Такое положение продолжалось до 1791 г., когда смерть Потемкина и все усиливающееся влияние Зубова отодвинули драгоценного сотрудника на второй план. Между тем хохол сделался графом Священной Империи и быстро разбогател. В числе прочих доходов, он имел в своем ведении суммы почтового ведомства, которыми распоряжался, не отдавая никому отчета. Ко времени смерти императрицы он владел 16 000 крестьян, соляными варницами в Крыму, рыбными промыслами на Каспийском море и вообще громадными богатствами.

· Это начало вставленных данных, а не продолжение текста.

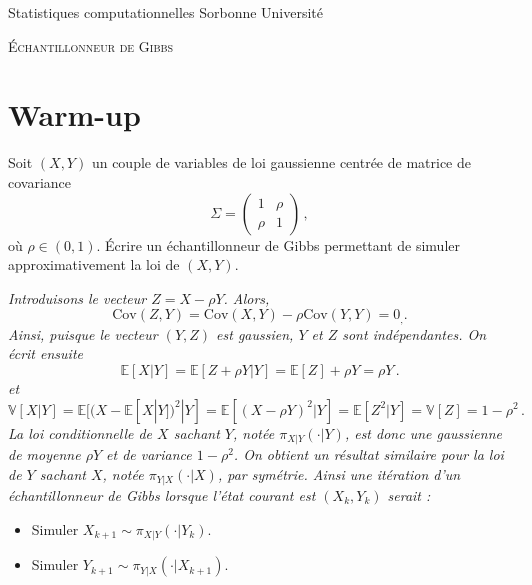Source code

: \documentclass[a4paper,10pt,fleqn]{article}
\newcommand{\1}{\ensuremath{\mathbbm{1}}}
\begin{document}
\noindent Statistiques computationnelles \hfill Sorbonne Universit\'e 

\noindent\hrulefill

\begin{center}
\textsc{\'Echantillonneur de Gibbs}
\end{center}
\hrulefill

\medskip


\section*{Warm-up}
Soit $(X,Y)$ un couple de variables de loi gaussienne centr\'ee de matrice de covariance 
$$
\Sigma = \begin{pmatrix}
1 & \rho\\ \rho & 1
\end{pmatrix}\,,
$$
o\`u $\rho \in(0,1)$. 
\'Ecrire un \'echantillonneur de Gibbs permettant de simuler approximativement la loi de $(X,Y)$.

\vspace{.2cm}

{\em
Introduisons le vecteur $Z = X-\rho Y$. Alors, 
$$
\mathrm{Cov}(Z,Y) = \mathrm{Cov}(X,Y) - \rho\mathrm{Cov}(Y,Y) = 0_,.
$$
Ainsi, puisque le vecteur $(Y,Z)$ est gaussien, $Y$ et $Z$ sont ind\'ependantes. On \'ecrit ensuite 
$$
\mathbb{E}[X|Y] = \mathbb{E}[Z+\rho Y|Y] = \mathbb{E}[Z] +\rho Y = \rho Y\,.
$$
et
$$
\mathbb{V}[X|Y] = \mathbb{E}[(X- \mathbb{E}[X|Y])^2|Y] =\mathbb{E}[(X- \rho Y)^2|Y] = \mathbb{E}[Z^2|Y] = \mathbb{V}[Z] = 1-\rho^2\,.
$$
La loi conditionnelle de $X$ sachant $Y$, not\'ee $\pi_{X|Y}(\cdot |Y)$, est donc une gaussienne de moyenne $\rho Y$ et de variance $1-\rho^2$. On obtient un r\'esultat similaire pour la loi de $Y$ sachant $X$, not\'ee $\pi_{Y|X}(\cdot |X)$, par sym\'etrie. Ainsi une it\'eration d'un \'echantillonneur de Gibbs  lorsque l'\'etat courant est $(X_k,Y_k)$ serait :
\begin{itemize}
\item Simuler $X_{k+1} \sim \pi_{X|Y}(\cdot |Y_k)$.
\item Simuler $Y_{k+1} \sim \pi_{Y|X}(\cdot |X_{k+1})$.
\end{itemize}
}
\end{document}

Одаренный изумительной быстротой в работе и замечательной находчивостью, Безбородко нуждался и в той, и другой для поддержки своей карьеры, потому что постоянно вел сразу жизнь человека занятого, с одной стороны, а с другой – жизнь развратника, преданного всем удовольствиям – игре и женщинам. И про него, как про многих других, говорили, что он пользовался мимолетным вниманием Екатерины. Но, некрасивый, неизящный, неостроумный, он не обладал ни одним качеством, обыкновенно решавшими выбор императрицы. Он предавался частым и грубым любовным наслаждениям. Роман его жизни – это его гарем, всегда полный и часто возобновлявшийся. В 1787 г. Гарновский заносит в журнал, который ведет для Попова, доверенного Потемкина:

«В силу полученного ею фирмана, премьерша сераля Рейс-Эффенди (Безбородко), Мария Алексеевна Грекова, соблаговолила отправиться на сих днях в Москву в сопровождении Кизляр-Аги (черного евнуха), г. Рубана, и многочисленной свиты, разместившейся в двух четырехместных каретах и нескольких „русских“ повозках».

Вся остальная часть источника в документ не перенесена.